[cfe-dev] Cleaning up the representation of Decls in the AST
Ted Kremenek
kremenek at apple.com
Fri Sep 12 08:59:25 PDT 2008
Hi Argiris,
I think part of this dialogue stems from our different perspective of
the ASTs. In my mind, the ASTs should be designed to (1) faithfully
represent the program and (2) make it easy for clients of the ASTs to
understand their structure and purpose. I'm personally not married to
creating a one-to-one mapping between the terminology used in the C99
standard to describe grammar and syntax and the ASTs themselves. I
*do* think, however, that faithfully following this terminology is
important in the parser and its actions, but not the ASTs.
On Sep 12, 2008, at 4:01 AM, Argiris Kirtzidis wrote:
> To sum up my point here, it is more syntactically accurate to
> consider RecordDecl a part of type-specifier.
> In the syntax it's the type-specifier of a syntactic construct that
> tells us whether it's "struct s" or "struct s { int d; }".
The DeclGroup proposal (which I want to add that I'm not married to)

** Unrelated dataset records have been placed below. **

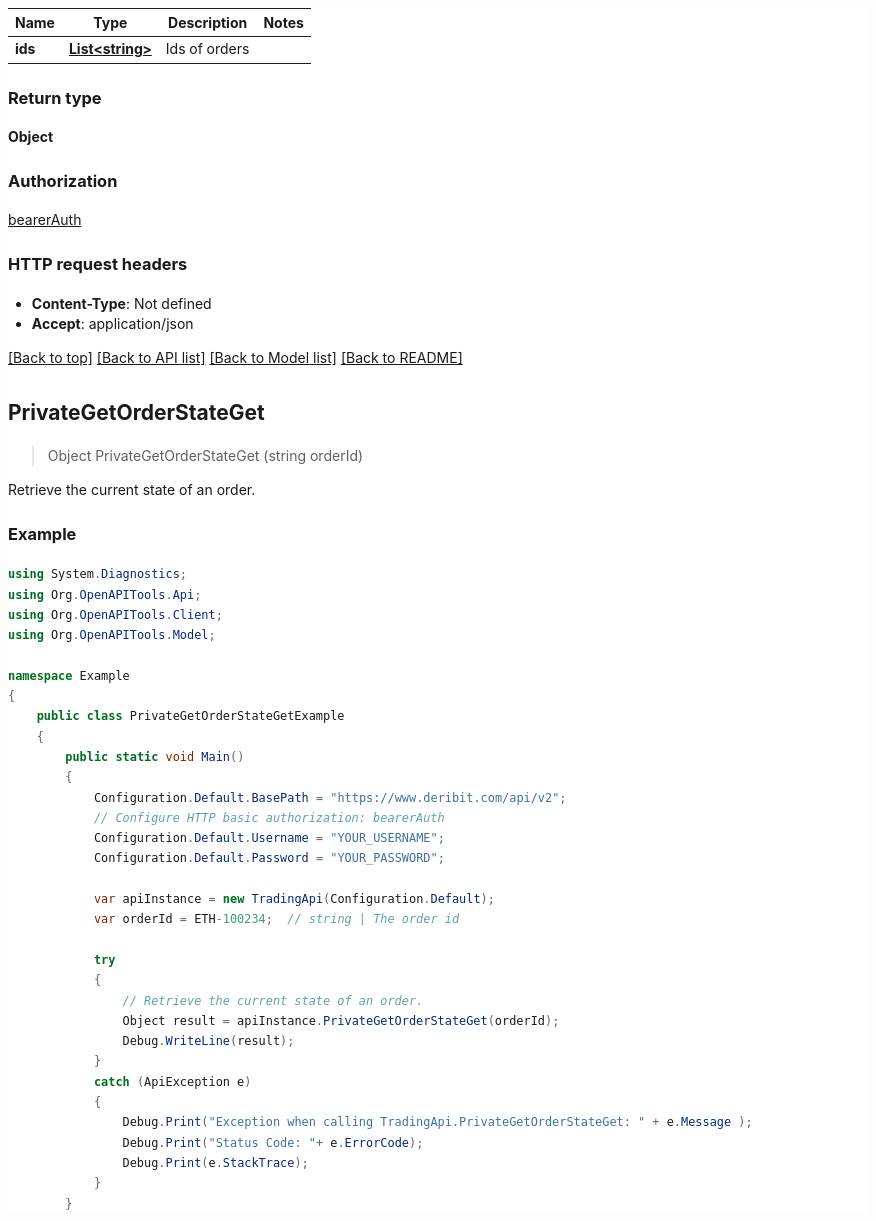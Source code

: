 
Name | Type | Description  | Notes
------------- | ------------- | ------------- | -------------
 **ids** | [**List&lt;string&gt;**](string.md)| Ids of orders | 

### Return type

**Object**

### Authorization

[bearerAuth](../README.md#bearerAuth)

### HTTP request headers

- **Content-Type**: Not defined
- **Accept**: application/json

[[Back to top]](#)
[[Back to API list]](../README.md#documentation-for-api-endpoints)
[[Back to Model list]](../README.md#documentation-for-models)
[[Back to README]](../README.md)


## PrivateGetOrderStateGet

> Object PrivateGetOrderStateGet (string orderId)

Retrieve the current state of an order.

### Example

```csharp
using System.Diagnostics;
using Org.OpenAPITools.Api;
using Org.OpenAPITools.Client;
using Org.OpenAPITools.Model;

namespace Example
{
    public class PrivateGetOrderStateGetExample
    {
        public static void Main()
        {
            Configuration.Default.BasePath = "https://www.deribit.com/api/v2";
            // Configure HTTP basic authorization: bearerAuth
            Configuration.Default.Username = "YOUR_USERNAME";
            Configuration.Default.Password = "YOUR_PASSWORD";

            var apiInstance = new TradingApi(Configuration.Default);
            var orderId = ETH-100234;  // string | The order id

            try
            {
                // Retrieve the current state of an order.
                Object result = apiInstance.PrivateGetOrderStateGet(orderId);
                Debug.WriteLine(result);
            }
            catch (ApiException e)
            {
                Debug.Print("Exception when calling TradingApi.PrivateGetOrderStateGet: " + e.Message );
                Debug.Print("Status Code: "+ e.ErrorCode);
                Debug.Print(e.StackTrace);
            }
        }
```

handles this case. RecordDecls indicate with a bit whether or not
they are a forward declaration or a definition.
Note that the DeclGroup proposal can directly represent the following
beast with complete fidelity:
struct { int x; } a, *b, **c;
The DeclGroup would point to the RecordDecl for the anonymous
structure, as well as point the the three VarDecls for a, b, and c
respectively. The VarDecls would still have QualTypes that refer to
the appropriate types.
>
> If we are not getting this kind of information, the type-specifier
> is not represented correctly in the AST.
>
> -Argiris
One of the other design points of the ASTs is that we represent
directly represent the information that most clients need, for the
remaining 10% of the information that we don't directly represent we
rely on being able to lazily recreate them, either by relexing or
other means. The problem with the current representation of
declarations in the ASTs is that we lose critical source information
as well as a clear idea of where types are defined, etc. That's the
motivation of DeclGroup (as well as your type-specifier proposal).